(DIRECTIONS FOR THIS TASK)
In the records below, find the line that contains "Name of publication: Bacillus" and the line that contains "Email: mfujita@uh.edu, igoshin@rice.edu", then retype exactly those two lines and every line between them.

(DATA PROVIDED)
§
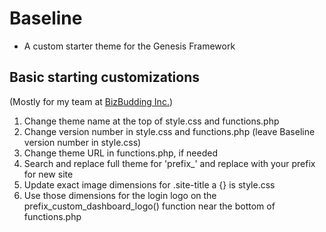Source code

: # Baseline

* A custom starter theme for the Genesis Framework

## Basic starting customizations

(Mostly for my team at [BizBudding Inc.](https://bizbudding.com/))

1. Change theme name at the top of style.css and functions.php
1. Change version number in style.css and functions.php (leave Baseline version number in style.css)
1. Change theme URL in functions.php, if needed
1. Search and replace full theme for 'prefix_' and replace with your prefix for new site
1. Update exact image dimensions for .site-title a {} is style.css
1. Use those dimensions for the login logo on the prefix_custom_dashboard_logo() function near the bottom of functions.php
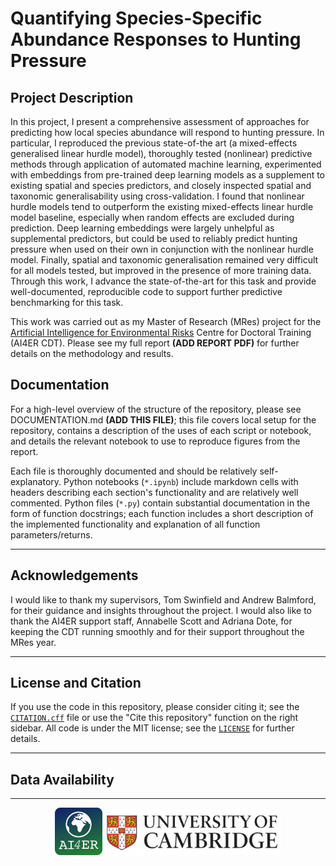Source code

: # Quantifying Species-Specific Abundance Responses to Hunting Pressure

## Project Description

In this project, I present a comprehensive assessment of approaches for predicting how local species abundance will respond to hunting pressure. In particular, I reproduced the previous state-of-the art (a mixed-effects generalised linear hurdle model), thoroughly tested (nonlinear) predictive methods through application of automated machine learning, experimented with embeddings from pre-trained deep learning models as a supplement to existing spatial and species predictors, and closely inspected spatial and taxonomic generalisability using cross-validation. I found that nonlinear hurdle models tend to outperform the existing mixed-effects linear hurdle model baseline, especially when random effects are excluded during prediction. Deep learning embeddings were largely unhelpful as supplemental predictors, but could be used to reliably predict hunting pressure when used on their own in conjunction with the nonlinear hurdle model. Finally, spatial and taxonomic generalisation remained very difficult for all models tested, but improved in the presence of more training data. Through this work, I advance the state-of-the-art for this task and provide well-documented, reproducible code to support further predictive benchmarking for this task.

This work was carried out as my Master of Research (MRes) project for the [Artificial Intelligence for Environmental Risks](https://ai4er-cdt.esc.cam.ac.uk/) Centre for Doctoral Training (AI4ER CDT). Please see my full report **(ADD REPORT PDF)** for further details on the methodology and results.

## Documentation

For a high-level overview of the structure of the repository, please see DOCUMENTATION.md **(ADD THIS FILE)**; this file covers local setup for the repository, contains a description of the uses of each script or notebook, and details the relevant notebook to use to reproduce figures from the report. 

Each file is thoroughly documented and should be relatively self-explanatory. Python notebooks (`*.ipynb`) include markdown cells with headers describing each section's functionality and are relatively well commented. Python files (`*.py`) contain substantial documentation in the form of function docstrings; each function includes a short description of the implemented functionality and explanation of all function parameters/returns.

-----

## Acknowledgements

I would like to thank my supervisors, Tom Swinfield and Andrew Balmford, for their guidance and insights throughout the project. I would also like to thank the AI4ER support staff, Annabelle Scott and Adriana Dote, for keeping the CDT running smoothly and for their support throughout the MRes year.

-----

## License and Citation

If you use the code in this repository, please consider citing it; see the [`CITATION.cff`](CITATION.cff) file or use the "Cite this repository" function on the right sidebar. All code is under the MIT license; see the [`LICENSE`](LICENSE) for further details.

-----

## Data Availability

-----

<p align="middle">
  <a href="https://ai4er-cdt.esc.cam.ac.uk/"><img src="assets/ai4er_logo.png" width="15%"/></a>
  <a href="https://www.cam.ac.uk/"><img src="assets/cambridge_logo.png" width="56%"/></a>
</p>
§
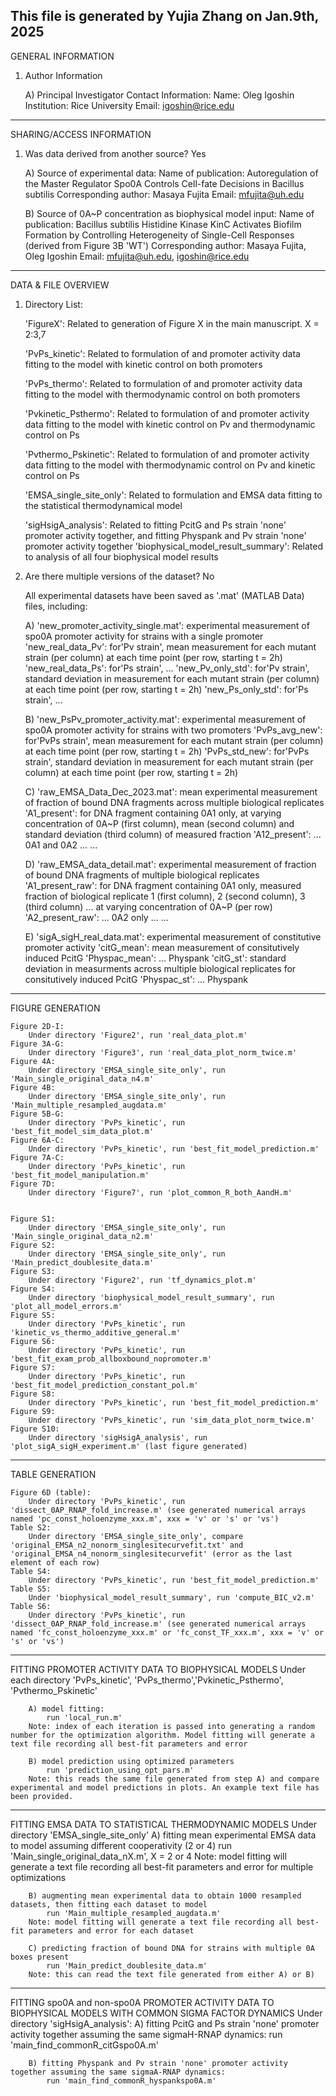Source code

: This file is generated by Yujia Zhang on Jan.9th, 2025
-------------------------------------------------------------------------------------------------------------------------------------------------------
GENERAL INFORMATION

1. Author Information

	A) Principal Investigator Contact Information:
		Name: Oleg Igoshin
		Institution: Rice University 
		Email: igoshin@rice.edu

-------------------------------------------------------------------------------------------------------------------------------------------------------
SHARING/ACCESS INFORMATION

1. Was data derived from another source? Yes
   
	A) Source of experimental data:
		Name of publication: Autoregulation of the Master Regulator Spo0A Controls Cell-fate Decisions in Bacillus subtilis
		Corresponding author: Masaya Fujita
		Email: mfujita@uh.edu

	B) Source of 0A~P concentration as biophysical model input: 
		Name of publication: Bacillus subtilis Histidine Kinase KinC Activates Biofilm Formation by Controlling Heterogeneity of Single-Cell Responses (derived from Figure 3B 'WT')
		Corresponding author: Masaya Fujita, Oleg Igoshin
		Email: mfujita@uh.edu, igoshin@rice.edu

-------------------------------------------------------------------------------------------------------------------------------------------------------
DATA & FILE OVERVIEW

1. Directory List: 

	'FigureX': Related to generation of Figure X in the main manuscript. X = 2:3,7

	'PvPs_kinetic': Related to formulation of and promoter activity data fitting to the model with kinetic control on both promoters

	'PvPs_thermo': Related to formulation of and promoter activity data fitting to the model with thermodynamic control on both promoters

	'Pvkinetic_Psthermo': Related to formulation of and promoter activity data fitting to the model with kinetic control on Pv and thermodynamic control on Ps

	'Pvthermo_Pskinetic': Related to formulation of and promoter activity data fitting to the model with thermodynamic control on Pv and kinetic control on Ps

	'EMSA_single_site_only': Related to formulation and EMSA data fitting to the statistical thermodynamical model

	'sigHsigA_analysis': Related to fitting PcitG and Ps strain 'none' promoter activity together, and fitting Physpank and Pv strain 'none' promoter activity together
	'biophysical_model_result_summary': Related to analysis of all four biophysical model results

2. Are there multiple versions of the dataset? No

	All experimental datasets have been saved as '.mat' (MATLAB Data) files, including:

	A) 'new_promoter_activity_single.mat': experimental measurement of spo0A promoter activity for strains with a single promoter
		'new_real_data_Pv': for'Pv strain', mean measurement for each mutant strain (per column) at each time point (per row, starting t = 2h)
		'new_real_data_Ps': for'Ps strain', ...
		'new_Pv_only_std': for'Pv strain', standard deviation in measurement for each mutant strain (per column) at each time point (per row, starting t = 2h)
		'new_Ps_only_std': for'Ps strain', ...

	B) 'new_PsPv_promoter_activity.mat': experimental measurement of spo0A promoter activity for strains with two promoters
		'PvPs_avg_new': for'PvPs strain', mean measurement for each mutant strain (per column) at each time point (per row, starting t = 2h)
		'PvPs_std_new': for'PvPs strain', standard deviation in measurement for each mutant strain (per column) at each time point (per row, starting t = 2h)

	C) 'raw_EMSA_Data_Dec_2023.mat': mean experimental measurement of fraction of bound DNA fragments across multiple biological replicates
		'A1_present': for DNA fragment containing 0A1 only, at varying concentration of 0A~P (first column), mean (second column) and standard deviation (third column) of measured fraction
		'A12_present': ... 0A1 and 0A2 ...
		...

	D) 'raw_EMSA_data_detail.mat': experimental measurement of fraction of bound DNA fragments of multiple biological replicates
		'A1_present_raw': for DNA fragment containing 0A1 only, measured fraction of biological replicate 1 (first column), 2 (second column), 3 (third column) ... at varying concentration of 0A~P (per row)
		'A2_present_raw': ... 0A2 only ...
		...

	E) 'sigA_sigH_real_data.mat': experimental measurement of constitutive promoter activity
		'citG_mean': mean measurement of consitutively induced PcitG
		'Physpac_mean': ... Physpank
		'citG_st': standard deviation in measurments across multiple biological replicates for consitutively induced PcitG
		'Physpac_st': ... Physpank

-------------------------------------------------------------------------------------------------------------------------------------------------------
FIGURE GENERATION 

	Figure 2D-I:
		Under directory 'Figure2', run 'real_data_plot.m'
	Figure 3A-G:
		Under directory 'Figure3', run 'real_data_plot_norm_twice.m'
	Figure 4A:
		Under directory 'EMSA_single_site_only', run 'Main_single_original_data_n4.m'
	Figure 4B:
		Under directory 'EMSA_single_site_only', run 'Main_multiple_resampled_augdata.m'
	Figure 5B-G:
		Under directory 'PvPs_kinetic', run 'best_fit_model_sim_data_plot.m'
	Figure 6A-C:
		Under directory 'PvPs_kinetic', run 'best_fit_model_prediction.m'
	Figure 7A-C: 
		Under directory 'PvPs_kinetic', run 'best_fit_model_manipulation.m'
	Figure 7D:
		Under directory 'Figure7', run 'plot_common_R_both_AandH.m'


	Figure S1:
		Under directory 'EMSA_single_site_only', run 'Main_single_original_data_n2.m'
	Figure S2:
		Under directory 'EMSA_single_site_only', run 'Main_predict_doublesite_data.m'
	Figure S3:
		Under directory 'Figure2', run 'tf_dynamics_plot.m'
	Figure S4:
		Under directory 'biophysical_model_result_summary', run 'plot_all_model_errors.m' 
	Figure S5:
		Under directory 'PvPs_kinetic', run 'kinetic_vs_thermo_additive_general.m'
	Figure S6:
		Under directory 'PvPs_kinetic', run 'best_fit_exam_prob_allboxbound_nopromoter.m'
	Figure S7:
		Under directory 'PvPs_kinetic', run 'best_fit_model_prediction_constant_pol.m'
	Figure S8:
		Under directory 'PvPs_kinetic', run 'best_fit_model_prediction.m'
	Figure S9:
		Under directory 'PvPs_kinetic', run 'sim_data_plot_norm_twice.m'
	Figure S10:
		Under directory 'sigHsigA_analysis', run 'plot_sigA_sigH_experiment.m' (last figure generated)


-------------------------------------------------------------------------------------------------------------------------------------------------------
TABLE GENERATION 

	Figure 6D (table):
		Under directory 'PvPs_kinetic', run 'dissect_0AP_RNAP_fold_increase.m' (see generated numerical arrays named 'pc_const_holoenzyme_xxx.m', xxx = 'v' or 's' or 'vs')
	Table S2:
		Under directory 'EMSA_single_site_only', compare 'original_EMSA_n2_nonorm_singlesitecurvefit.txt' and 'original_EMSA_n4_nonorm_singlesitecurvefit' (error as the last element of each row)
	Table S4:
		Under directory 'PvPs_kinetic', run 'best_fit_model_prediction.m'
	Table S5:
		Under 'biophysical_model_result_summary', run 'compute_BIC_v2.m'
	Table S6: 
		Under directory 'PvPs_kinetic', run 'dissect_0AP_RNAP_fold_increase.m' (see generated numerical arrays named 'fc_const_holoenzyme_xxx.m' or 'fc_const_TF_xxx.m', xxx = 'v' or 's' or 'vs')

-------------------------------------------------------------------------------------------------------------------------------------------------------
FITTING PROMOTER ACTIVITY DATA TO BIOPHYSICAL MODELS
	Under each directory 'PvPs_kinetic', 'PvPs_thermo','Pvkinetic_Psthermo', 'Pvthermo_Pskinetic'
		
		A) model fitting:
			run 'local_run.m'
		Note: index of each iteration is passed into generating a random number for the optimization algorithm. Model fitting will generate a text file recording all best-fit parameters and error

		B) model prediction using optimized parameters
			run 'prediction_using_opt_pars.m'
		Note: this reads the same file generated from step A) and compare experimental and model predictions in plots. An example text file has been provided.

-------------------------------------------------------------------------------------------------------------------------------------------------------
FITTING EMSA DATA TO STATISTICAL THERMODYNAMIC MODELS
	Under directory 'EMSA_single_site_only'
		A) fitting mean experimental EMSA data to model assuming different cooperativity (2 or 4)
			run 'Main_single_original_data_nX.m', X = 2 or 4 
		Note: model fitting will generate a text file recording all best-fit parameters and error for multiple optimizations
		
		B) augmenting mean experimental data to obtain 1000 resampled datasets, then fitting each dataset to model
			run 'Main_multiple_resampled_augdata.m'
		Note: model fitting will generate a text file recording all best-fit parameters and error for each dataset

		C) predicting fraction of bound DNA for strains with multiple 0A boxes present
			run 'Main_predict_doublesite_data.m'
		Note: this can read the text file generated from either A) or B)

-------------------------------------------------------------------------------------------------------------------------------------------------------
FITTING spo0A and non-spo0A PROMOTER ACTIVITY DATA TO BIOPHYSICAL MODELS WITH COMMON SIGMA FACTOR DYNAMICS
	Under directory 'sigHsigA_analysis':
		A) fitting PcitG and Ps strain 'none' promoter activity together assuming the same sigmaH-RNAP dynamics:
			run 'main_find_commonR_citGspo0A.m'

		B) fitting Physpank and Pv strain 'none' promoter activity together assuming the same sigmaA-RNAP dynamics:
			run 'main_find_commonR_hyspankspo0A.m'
§
(REPLY)
		Name of publication: Bacillus subtilis Histidine Kinase KinC Activates Biofilm Formation by Controlling Heterogeneity of Single-Cell Responses (derived from Figure 3B 'WT')
		Corresponding author: Masaya Fujita, Oleg Igoshin
		Email: mfujita@uh.edu, igoshin@rice.edu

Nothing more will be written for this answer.